FDA Announces Next VRBPAC Looking at Future of COVID-19 Vaccine Regimens


The committee will meet on January 26 to discuss whether and how the composition for primary doses of the currently available COVID-19 vaccines should be modified.


The FDA recently announced its first Vaccines and Related Biological Products Advisory Committee (VRBPAC) Meeting for 2023. The meeting will be held on Thursday, January 26.

In a statement from Peter Marks, MD, PhD, director, Center for Biologics Evaluation and Research (CBER), FDA, he said the meeting will convene to discuss if the currently available COVID-19 vaccines should be modified and how and whether the composition and schedule for booster doses should be adjusted moving forward.

Along with the VRBPAC advisory committee, members of the Centers for Disease Control and Prevention and the National Institutes of Health will also participate in the meeting.

“COVID-19 vaccines remain our best available protection against COVID-19, particularly the most devastating consequences of the disease, including hospitalization and death. Since the initial authorizations of these vaccines, we have learned that protection wanes over time, especially as the virus rapidly mutates and new variants and subvariants emerge,” Marks said in the statement. “Therefore, it’s important to continue discussions about the optimal composition of COVID-19 vaccines for primary and booster vaccination, as well as the optimal interval for booster vaccination.”

Vaccine manufacturers and the FDA will make presentations summarizing the manufacturing considerations and timelines related to vaccine composition changes.

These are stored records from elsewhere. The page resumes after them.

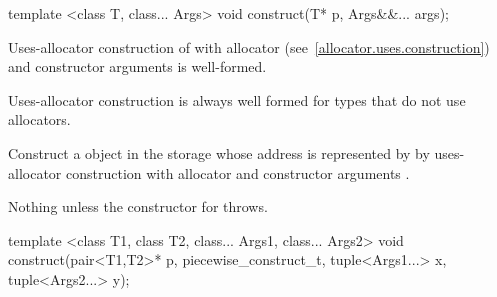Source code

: %
\begin{itemdecl}
template <class T, class... Args>
  void construct(T* p, Args&&... args);
\end{itemdecl}

\begin{itemdescr}
\pnum
\requires
Uses-allocator construction of 
with allocator  (see~\ref{allocator.uses.construction})
and constructor arguments  is well-formed.
\begin{note}
Uses-allocator construction is always well formed
for types that do not use allocators.\end{note}

\pnum
\effects
Construct a  object in the storage
whose address is represented by 
by uses-allocator construction with allocator 
and constructor arguments .

\pnum
\throws
Nothing unless the constructor for  throws.
\end{itemdescr}

%
\begin{itemdecl}
template <class T1, class T2, class... Args1, class... Args2>
  void construct(pair<T1,T2>* p, piecewise_construct_t,
                 tuple<Args1...> x, tuple<Args2...> y);
\end{itemdecl}

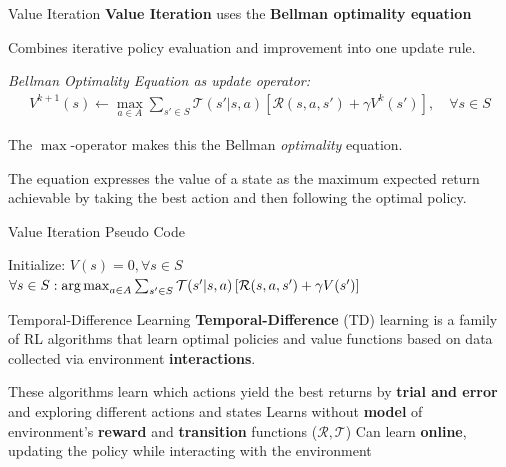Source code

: \begin{frame}{Value Iteration}
	\textbf{Value Iteration} uses the \textbf{Bellman optimality equation}
    \blist
        \item Combines iterative policy evaluation and improvement into one update rule.
    \elist

    \textit{Bellman Optimality Equation as update operator:}
    \begin{align*}
        V^{k+1}(s) \gets \max_{a \in A} \sum_{s' \in S} \mathcal{T}(s' | s, a) [\mathcal{R}(s, a, s') + \gamma V^k(s')], \quad \forall s \in S
    \end{align*}

    \blist
        \item The $\max$-operator makes this the Bellman \textit{optimality} equation.
        \item The equation expresses the value of a state as the maximum expected return achievable by taking the best action and then following the optimal policy.
    \elist
\end{frame}

\begin{frame}[fragile]{Value Iteration Pseudo Code}

        \State Initialize: $V(s) = 0, \forall s \in S$
        \Repeat
            \State {}
        \State $\forall s \in S: \operatorname*{arg\,max}_{a \in A} \sum_{s' \in S}\mathcal{T}(s'|s, a)\left[\mathcal{R}(s, a, s')+\gamma V(s') \right]$
    \ealg

\end{frame}

\begin{frame}{Temporal-Difference Learning}
    \textbf{Temporal-Difference} (TD) learning is a family of RL algorithms that learn optimal policies and value functions based on data collected via environment \textbf{interactions}. 

    \blist
        \item These algorithms learn which actions yield the best returns by 
        \textbf{trial and error} and exploring different actions and states
    	\listtab Learns without \textbf{model} of environment's \textbf{reward} and \textbf{transition} functions ($\mathcal{R}, \mathcal{T}$)
        \listtab Can learn \textbf{online}, updating the policy while interacting with the environment
    \elist
\end{frame}

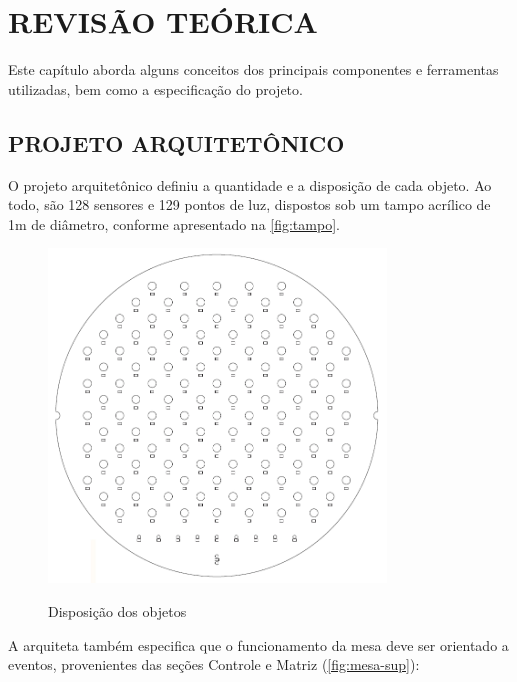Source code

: 
\chapter{REVISÃO TEÓRICA}
\label{chap:fundamentacaoTeorica}

Este capítulo aborda alguns conceitos dos principais componentes e ferramentas utilizadas, bem como a especificação do projeto.

\section{PROJETO ARQUITETÔNICO}
\label{sec:matrizLed}

O projeto arquitetônico definiu a quantidade e a disposição de cada objeto. Ao todo, são 128 sensores e 129 pontos de luz, dispostos sob um tampo acrílico de 1m de diâmetro, conforme apresentado na \autoref{fig:tampo}.

\begin{figure}[H]
    \centering
    \caption{Disposição dos objetos}
    \includegraphics[width=0.8\textwidth]{./dados/figuras/tampo}
    \label{fig:tampo}
\end{figure}

A arquiteta também especifica que o funcionamento da mesa deve ser orientado a eventos, provenientes das seções Controle e Matriz (\autoref{fig:mesa-sup}):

Following the discussion and taking into account the advice provided by the VRBPAC at the meeting, the FDA will consider whether to recommend adjustments to the current authorizations and approvals, and the FDA will consider the most efficient and transparent process to use for selection of strains for inclusion in the primary and booster vaccines.

Considering the evolving virus and the diminishing efficacy of the primary series of vaccines as compared to the boosters, there should be some significant insights on how the US plans to move forward on vaccines.

For example, recent data has demonstrated the bivalent booster mRNA vaccines (Pfizer-BioNTech and Moderna), which contain both the ancestral SARS-CoV-2 strain component plus a component of the Omicron BA.4/BA.5 sublineages, have been efficacious in immunocompromised adults.